With more information about individuals coming online daily, it's never been more critical for HR to protect employee information wherever you use it. Artificial intelligence can help protect your data in many ways but can also exponentially increase your data risks. Let's look at the upside first.

How AI helps you protect your data

Fraud Detection

Machine learning enables AI to conduct real-time fraud monitoring using an analysis of past behavior. It also adjusts its rules to block new threats, analyzes risk indicators in huge data pools, and monitors transactions in real time. When it sees a new threat, it adds it to its list.

Artificial Intelligence (AI) offers a much deeper solution, with anonymized anomaly detection. You can define rule sets to secure sensitive data against potential threats.

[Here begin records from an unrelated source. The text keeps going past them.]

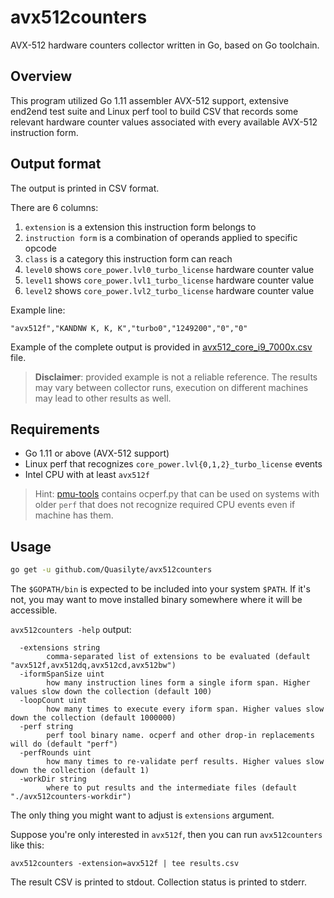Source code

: # avx512counters

AVX-512 hardware counters collector written in Go, based on Go toolchain.

## Overview

This program utilized Go 1.11 assembler AVX-512 support, extensive end2end test suite
and Linux perf tool to build CSV that records some relevant hardware counter values
associated with every available AVX-512 instruction form.

## Output format

The output is printed in CSV format.

There are 6 columns:

1. `extension` is a extension this instruction form belongs to
2. `instruction form` is a combination of operands applied to specific opcode
3. `class` is a category this instruction form can reach
4. `level0` shows `core_power.lvl0_turbo_license` hardware counter value
5. `level1` shows `core_power.lvl1_turbo_license` hardware counter value
6. `level2` shows `core_power.lvl2_turbo_license` hardware counter value

Example line:

```
"avx512f","KANDNW K, K, K","turbo0","1249200","0","0"
```

Example of the complete output is provided in [avx512_core_i9_7000x.csv](/avx512_core_i9_7000x.csv) file.

> **Disclaimer**: provided example is not a reliable reference. The results may vary between
> collector runs, execution on different machines may lead to other results as well.

## Requirements

* Go 1.11 or above (AVX-512 support)
* Linux perf that recognizes `core_power.lvl{0,1,2}_turbo_license` events
* Intel CPU with at least `avx512f`

> Hint: [pmu-tools](https://github.com/andikleen/pmu-tools) contains ocperf.py
> that can be used on systems with older `perf` that does not recognize
> required CPU events even if machine has them.

## Usage

```bash
go get -u github.com/Quasilyte/avx512counters
```

The `$GOPATH/bin` is expected to be included into your system `$PATH`.
If it's not, you may want to move installed binary somewhere where it
will be accessible.

`avx512counters -help` output:

```
  -extensions string
    	comma-separated list of extensions to be evaluated (default "avx512f,avx512dq,avx512cd,avx512bw")
  -iformSpanSize uint
    	how many instruction lines form a single iform span. Higher values slow down the collection (default 100)
  -loopCount uint
    	how many times to execute every iform span. Higher values slow down the collection (default 1000000)
  -perf string
    	perf tool binary name. ocperf and other drop-in replacements will do (default "perf")
  -perfRounds uint
    	how many times to re-validate perf results. Higher values slow down the collection (default 1)
  -workDir string
    	where to put results and the intermediate files (default "./avx512counters-workdir")
```

The only thing you might want to adjust is `extensions` argument.

Suppose you're only interested in `avx512f`, then you can run `avx512counters` like this:

```
avx512counters -extension=avx512f | tee results.csv
```

The result CSV is printed to stdout.
Collection status is printed to stderr.
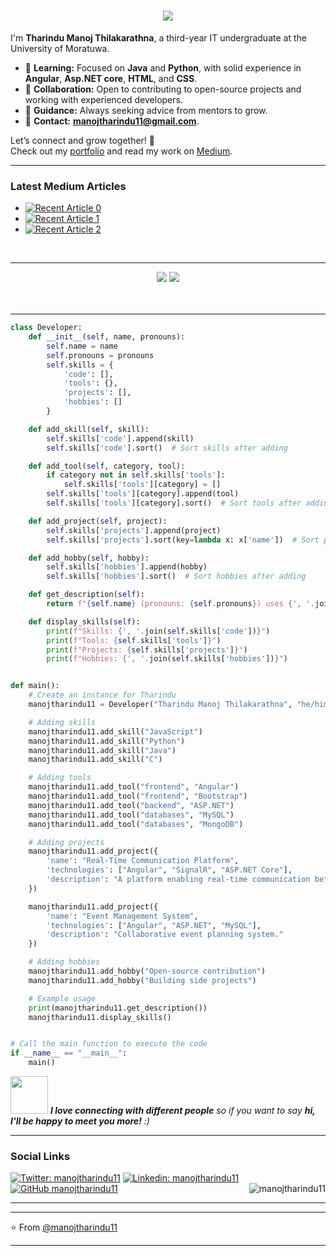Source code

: <h1 align="center">
    <img src="https://readme-typing-svg.herokuapp.com/?font=Righteous&size=35&center=true&vCenter=true&width=500&height=70&duration=4000&lines=Hi+There!+👋;+I'm+Tharindu+Manoj!;" />
</h1>


I'm **Tharindu Manoj Thilakarathna**, a third-year IT undergraduate at the University of Moratuwa.

- 🌱 **Learning:** Focused on **Java** and **Python**, with solid experience in **Angular**, **Asp.NET core**, **HTML**, and **CSS**.
- 👯 **Collaboration:** Open to contributing to open-source projects and working with experienced developers.
- 🤔 **Guidance:** Always seeking advice from mentors to grow.
- 📧 **Contact:** **manojtharindu11@gmail.com**.

Let’s connect and grow together! 🌟  
Check out my [portfolio](https://manojtharindu11.github.io/Personal_portfolio_website/) and read my work on [Medium](https://medium.com/@manojtharindu11).

---
### Latest Medium Articles
- <a target="_blank" href="https://github-readme-medium-recent-article.vercel.app/medium/@manojtharindu11/0"><img src="https://github-readme-medium-recent-article.vercel.app/medium/@manojtharindu11/0" alt="Recent Article 0"></a>
- <a target="_blank" href="https://github-readme-medium-recent-article.vercel.app/medium/@manojtharindu11/1"><img src="https://github-readme-medium-recent-article.vercel.app/medium/@manojtharindu11/1" alt="Recent Article 1"></a>
- <a target="_blank" href="https://github-readme-medium-recent-article.vercel.app/medium/@manojtharindu11/2"><img src="https://github-readme-medium-recent-article.vercel.app/medium/@manojtharindu11/2" alt="Recent Article 2"></a> <br>

<!--<h2 align="center">⚒️ Languages-Frameworks-Tools ⚒️</h2>-->
<br/>

---

<div align="center">
    <!--<img src="https://skillicons.dev/icons?i=react,bootstrap,mui,html,css,vscode,github,figma,tailwind,git,r" />
    <img src="https://skillicons.dev/icons?i=nodejs,python,javascript,typescript,express,firebase,mongodb,c,java,nextjs,mysql,flask" /><br>-->
    <img src="https://skillicons.dev/icons?i=bootstrap,html,css,vscode,github,figma,git,react,mui,tailwind,nodejs,express,nextjs" />
    <img src="https://skillicons.dev/icons?i=python,javascript,typescript,firebase,mongodb,c,java,mysql" /><br>
</div>

<br/>
<br/>


<!--<p align="center">
  <img align="center" width="40%" src="https://github-readme-stats.vercel.app/api/top-langs?username=manojtharindu11&show_icons=true&locale=en&layout=compact" alt="manojtharindu11" />
</p>-->

---

```Python
class Developer:
    def __init__(self, name, pronouns):
        self.name = name
        self.pronouns = pronouns
        self.skills = {
            'code': [],
            'tools': {},
            'projects': [],
            'hobbies': []
        }

    def add_skill(self, skill):
        self.skills['code'].append(skill)
        self.skills['code'].sort()  # Sort skills after adding

    def add_tool(self, category, tool):
        if category not in self.skills['tools']:
            self.skills['tools'][category] = []
        self.skills['tools'][category].append(tool)
        self.skills['tools'][category].sort()  # Sort tools after adding

    def add_project(self, project):
        self.skills['projects'].append(project)
        self.skills['projects'].sort(key=lambda x: x['name'])  # Sort projects by name

    def add_hobby(self, hobby):
        self.skills['hobbies'].append(hobby)
        self.skills['hobbies'].sort()  # Sort hobbies after adding

    def get_description(self):
        return f"{self.name} (pronouns: {self.pronouns}) uses {', '.join(self.skills['code'])} and tools like {', '.join([tool for category in self.skills['tools'].values() for tool in category])}."

    def display_skills(self):
        print(f"Skills: {', '.join(self.skills['code'])}")
        print(f"Tools: {self.skills['tools']}")
        print(f"Projects: {self.skills['projects']}")
        print(f"Hobbies: {', '.join(self.skills['hobbies'])}")


def main():
    # Create an instance for Tharindu
    manojtharindu11 = Developer("Tharindu Manoj Thilakarathna", "he/him")

    # Adding skills
    manojtharindu11.add_skill("JavaScript")
    manojtharindu11.add_skill("Python")
    manojtharindu11.add_skill("Java")
    manojtharindu11.add_skill("C")

    # Adding tools
    manojtharindu11.add_tool("frontend", "Angular")
    manojtharindu11.add_tool("frontend", "Bootstrap")
    manojtharindu11.add_tool("backend", "ASP.NET")
    manojtharindu11.add_tool("databases", "MySQL")
    manojtharindu11.add_tool("databases", "MongoDB")

    # Adding projects
    manojtharindu11.add_project({
        'name': "Real-Time Communication Platform",
        'technologies': ["Angular", "SignalR", "ASP.NET Core"],
        'description': "A platform enabling real-time communication between users."
    })

    manojtharindu11.add_project({
        'name': "Event Management System",
        'technologies': ["Angular", "ASP.NET", "MySQL"],
        'description': "Collaborative event planning system."
    })

    # Adding hobbies
    manojtharindu11.add_hobby("Open-source contribution")
    manojtharindu11.add_hobby("Building side projects")

    # Example usage
    print(manojtharindu11.get_description())
    manojtharindu11.display_skills()


# Call the main function to execute the code
if __name__ == "__main__":
    main()

```

<img src="https://media.giphy.com/media/LnQjpWaON8nhr21vNW/giphy.gif" width="60"> <em><b>I love connecting with different people</b> so if you want to say <b>hi, I'll be happy to meet you more!</b> :)</em>

---

### Social Links
[![Twitter: manojtharindu11](https://img.shields.io/twitter/follow/manojtharindu11?style=social)](https://twitter.com/manojtharindu11)
[![Linkedin: manojtharindu11](https://img.shields.io/badge/-manojtharindu11-blue?style=flat-square&logo=Linkedin&logoColor=white&link=https://www.linkedin.com/in/manojtharindu11/)](https://www.linkedin.com/in/manojtharindu11/)
[![GitHub manojtharindu11](https://img.shields.io/github/followers/manojtharindu11?label=follow&style=social)](https://github.com/manojtharindu11)
<img align="right" src="https://komarev.com/ghpvc/?username=manojtharindu11&label=Profile%20views&color=0e75b6&style=flat" alt="manojtharindu11" />

---
<!--
<h2 align="center">⚡ Stats ⚡</h2>
<br>

<p align="center" >
  <img align="center" src="https://github-readme-stats.vercel.app/api?username=manojtharindu11&show_icons=true&locale=en" alt="manojtharindu11" />
</p>

<p align="center">
  <img align="center" src="https://github-readme-streak-stats.herokuapp.com/?user=manojtharindu11" alt="manojtharindu11" />
</p>
-->
---

⭐️ From [@manojtharindu11](https://github.com/manojtharindu11)

---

AI is much better and faster than humans in detecting unusual transactions. I recall an incident long ago where two hourly employees received over $2.6 million in direct deposits. One of them reported the error. The other tried to disappear. Although most employers now have automated processes to catch those errors, AI can now spot and stop those transactions and many others before you transmit them.

You will also set parameters for suspicious login attempts, and AI will immediately sound the alarm before the damage is done.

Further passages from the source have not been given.